* [Problem to work on]:
For the entries presented below, indicate the number of lines that include the word "providing", adding nothing else.

* [Data records]:
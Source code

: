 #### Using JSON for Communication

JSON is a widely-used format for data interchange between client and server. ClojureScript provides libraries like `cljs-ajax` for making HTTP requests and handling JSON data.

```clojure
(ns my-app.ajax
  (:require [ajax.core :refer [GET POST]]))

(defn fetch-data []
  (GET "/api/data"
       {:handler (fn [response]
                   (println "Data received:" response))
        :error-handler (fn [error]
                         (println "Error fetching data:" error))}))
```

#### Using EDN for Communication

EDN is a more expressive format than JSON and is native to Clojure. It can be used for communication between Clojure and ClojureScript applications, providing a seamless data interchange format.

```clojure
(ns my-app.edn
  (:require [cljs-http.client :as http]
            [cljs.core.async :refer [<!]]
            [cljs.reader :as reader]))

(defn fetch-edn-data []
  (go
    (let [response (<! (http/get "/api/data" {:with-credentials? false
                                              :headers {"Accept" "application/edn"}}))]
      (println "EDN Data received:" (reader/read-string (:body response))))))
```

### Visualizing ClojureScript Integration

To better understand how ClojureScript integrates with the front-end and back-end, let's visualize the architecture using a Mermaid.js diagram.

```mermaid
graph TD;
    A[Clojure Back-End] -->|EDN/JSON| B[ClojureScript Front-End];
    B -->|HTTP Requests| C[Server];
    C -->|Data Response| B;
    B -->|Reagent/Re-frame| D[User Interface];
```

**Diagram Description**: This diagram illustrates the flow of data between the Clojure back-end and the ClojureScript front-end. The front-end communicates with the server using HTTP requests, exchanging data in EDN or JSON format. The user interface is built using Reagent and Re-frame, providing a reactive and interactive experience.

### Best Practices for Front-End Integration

* [Response to this task]:
2